Kundera was a writer who was "fascinated by sex, and prone to sudden, if graceful, skips into autobiography, abstract rumination, and recent Czech history," according to John Updike, a reviewer for the Times.
His 1984 publication "The Unbearable Lightness of Being" later became a 1987 motion picture starring Juliette Binoche and Daniel Day-Lewis, and is by far his most well-known piece.
The Prague Spring and the exile that followed are the backdrop for this morality story about freedom and passion on both a personal and societal level.
NO RETURNING?
Following his exile in France, Kundera's detractors claim that he turned his back on fellow Czechs and dissidents.

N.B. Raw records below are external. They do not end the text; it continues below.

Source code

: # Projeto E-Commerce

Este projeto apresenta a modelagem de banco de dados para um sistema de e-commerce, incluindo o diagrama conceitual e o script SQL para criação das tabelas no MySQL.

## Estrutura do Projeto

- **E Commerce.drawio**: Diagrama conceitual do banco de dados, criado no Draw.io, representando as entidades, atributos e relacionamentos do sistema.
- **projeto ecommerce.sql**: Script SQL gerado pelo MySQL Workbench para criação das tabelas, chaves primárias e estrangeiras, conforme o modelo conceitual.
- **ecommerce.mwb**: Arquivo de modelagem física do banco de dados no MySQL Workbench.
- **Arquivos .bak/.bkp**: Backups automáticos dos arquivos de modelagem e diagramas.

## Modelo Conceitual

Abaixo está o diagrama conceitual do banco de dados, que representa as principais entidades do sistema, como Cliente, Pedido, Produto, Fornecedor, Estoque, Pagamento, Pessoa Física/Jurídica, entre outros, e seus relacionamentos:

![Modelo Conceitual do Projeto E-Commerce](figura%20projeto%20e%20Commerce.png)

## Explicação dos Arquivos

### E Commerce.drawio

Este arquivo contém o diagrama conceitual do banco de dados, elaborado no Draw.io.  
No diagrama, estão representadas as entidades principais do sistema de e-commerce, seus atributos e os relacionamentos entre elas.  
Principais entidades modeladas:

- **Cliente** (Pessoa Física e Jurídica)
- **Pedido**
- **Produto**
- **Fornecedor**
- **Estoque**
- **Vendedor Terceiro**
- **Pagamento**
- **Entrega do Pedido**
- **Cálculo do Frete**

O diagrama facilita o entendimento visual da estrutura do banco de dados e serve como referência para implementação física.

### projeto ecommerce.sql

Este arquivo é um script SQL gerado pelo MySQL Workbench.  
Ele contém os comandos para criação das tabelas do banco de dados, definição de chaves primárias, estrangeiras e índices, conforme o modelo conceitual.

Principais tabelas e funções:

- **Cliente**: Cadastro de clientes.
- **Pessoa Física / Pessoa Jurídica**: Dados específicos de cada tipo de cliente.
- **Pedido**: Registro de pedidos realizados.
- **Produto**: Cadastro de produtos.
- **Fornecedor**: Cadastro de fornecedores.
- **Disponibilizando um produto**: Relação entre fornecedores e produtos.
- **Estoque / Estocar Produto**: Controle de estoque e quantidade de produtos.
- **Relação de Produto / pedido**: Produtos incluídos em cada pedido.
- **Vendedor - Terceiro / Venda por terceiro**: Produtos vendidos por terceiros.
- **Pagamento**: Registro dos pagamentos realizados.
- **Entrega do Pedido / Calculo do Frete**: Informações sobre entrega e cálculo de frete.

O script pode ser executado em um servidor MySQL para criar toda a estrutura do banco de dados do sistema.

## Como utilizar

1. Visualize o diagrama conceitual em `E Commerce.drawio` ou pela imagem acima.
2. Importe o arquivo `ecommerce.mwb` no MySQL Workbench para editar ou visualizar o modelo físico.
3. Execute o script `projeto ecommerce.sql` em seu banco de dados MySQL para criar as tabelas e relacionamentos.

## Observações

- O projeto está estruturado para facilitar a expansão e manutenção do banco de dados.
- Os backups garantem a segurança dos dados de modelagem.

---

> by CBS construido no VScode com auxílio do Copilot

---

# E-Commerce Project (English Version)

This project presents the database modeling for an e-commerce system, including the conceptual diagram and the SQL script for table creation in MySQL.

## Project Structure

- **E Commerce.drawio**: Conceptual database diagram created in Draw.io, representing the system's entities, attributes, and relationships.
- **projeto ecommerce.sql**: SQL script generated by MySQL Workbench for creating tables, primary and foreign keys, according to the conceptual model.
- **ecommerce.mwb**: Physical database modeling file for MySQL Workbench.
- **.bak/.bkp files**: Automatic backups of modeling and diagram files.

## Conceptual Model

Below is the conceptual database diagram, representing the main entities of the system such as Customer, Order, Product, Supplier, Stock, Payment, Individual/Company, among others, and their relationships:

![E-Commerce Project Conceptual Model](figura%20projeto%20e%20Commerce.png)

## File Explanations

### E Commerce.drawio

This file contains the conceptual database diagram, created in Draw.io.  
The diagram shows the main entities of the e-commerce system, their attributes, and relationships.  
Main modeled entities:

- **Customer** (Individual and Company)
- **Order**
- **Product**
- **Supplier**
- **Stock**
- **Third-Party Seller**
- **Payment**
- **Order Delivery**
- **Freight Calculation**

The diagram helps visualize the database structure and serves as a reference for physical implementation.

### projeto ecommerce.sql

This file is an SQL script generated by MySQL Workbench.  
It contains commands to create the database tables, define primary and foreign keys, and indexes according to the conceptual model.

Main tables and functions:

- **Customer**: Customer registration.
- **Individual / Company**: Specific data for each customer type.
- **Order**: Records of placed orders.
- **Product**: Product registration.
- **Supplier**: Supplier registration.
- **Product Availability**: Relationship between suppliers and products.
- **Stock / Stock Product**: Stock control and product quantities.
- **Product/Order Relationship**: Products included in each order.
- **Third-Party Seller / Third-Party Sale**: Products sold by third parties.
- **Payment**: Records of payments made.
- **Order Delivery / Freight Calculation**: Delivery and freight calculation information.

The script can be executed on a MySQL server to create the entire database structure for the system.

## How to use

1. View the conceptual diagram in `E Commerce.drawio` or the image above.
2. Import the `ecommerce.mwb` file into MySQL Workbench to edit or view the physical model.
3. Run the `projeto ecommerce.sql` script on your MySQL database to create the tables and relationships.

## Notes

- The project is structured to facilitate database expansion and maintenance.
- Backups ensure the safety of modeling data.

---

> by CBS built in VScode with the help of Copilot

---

He was accused of being a police informant under Communist rule in 2008 by a Czech magazine, which he dismissed as "pure lies."
After a 13-year sabbatical, Kundera released his first novel in 2013.
Five friends in Paris are the subject of "The Festival of Insignificance," which earned negative and positive reviews, with The Atlantic praising its "near-impenetrable irony" and The Guardian calling it a "stinker."
According to the New York Times, what Kundera "has to tell us seems to have less relevance." You can't help but wonder how his development would have changed if he had remained in Czechoslovakia or stayed there for a longer period of time.
His nationality was reinstated by the Czech Republic in 2019, and his birthplace of Brno saw the opening of the Milan Kundera Library in 2023.